─── Information given

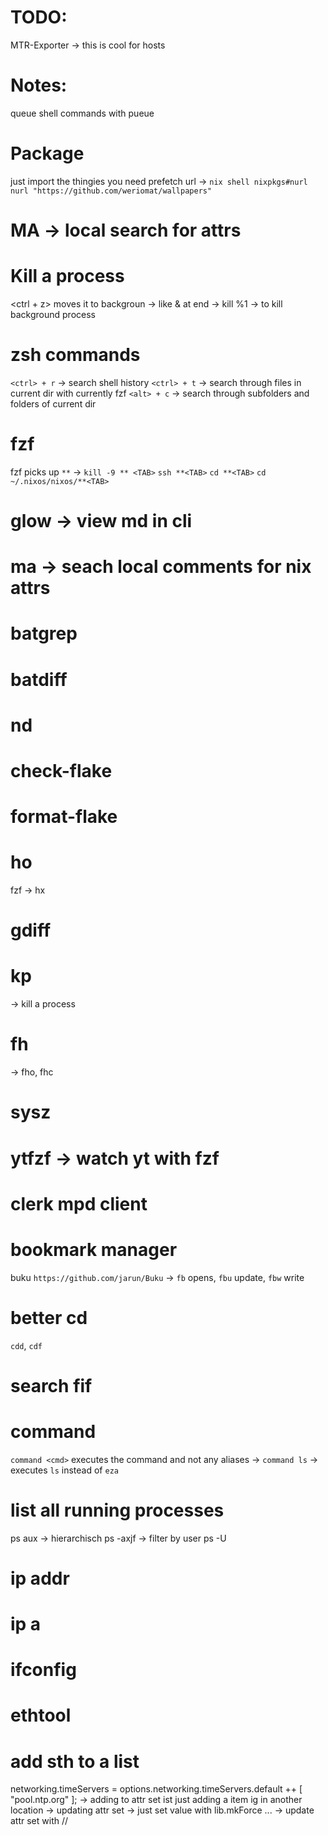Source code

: # TODO:
MTR-Exporter -> this is cool for hosts

# Notes: 
queue shell commands with pueue

# Package
just import the thingies you need
prefetch url -> `nix shell nixpkgs#nurl` `nurl "https://github.com/weriomat/wallpapers"`
# MA -> local search for attrs

# Kill a process
<ctrl + z> moves it to backgroun -> like & at end
-> kill %1 -> to kill background process

# zsh commands
`<ctrl> + r` -> search shell history
`<ctrl> + t` -> search through files in current dir with currently fzf
`<alt> + c`  -> search through subfolders and folders of current dir

# fzf
fzf picks up `**` -> 
`kill -9 ** <TAB>`
`ssh **<TAB>`
`cd **<TAB>`
`cd ~/.nixos/nixos/**<TAB>`

# glow -> view md in cli

# ma -> seach local comments for nix attrs
# batgrep 
# batdiff
# nd
# check-flake
# format-flake

# ho
fzf -> hx

# gdiff

# kp
-> kill a process

# fh
-> fho, fhc

# sysz

# ytfzf -> watch yt with fzf
# clerk mpd client

# bookmark manager
buku
`https://github.com/jarun/Buku`
-> `fb` opens, `fbu` update, `fbw` write

# better cd
`cdd`, `cdf`

# search fif

# command
`command <cmd>` executes the command and not any aliases -> `command ls` -> executes `ls` instead of `eza` 

# list all running processes 
ps aux 
-> hierarchisch ps -axjf
-> filter by user ps -U 
# ip addr
# ip a
# ifconfig
# ethtool

# add sth to a list 
networking.timeServers = options.networking.timeServers.default ++ [ "pool.ntp.org" ];
-> adding to attr set ist just adding a item ig in another location
-> updating attr set -> just set value with lib.mkForce ...
-> update attr set with //
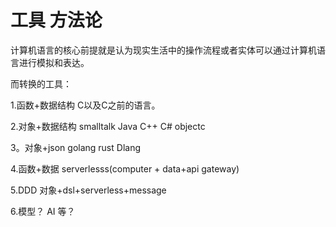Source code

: # 工具 方法论

计算机语言的核心前提就是认为现实生活中的操作流程或者实体可以通过计算机语言进行模拟和表达。

而转换的工具：

1.函数+数据结构  C以及C之前的语言。

2.对象+数据结构  smalltalk Java C++ C# objectc

3。对象+json   golang rust Dlang

4.函数+数据   serverlesss(computer + data+api gateway)

5.DDD  对象+dsl+serverless+message

6.模型？  AI 等？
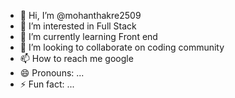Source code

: - 👋 Hi, I’m @mohanthakre2509
- 👀 I’m interested in Full Stack
- 🌱 I’m currently learning Front end
- 💞️ I’m looking to collaborate on coding community
- 📫 How to reach me google
- 😄 Pronouns: ...
- ⚡ Fun fact: ...

<!---
mohanthakre2509/mohanthakre2509 is a ✨ special ✨ repository because its `README.md` (this file) appears on your GitHub profile.
You can click the Preview link to take a look at your changes.
--->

──────

Task prompt
How many of the lines above include "commands"? Only the number should be given.

Answer
2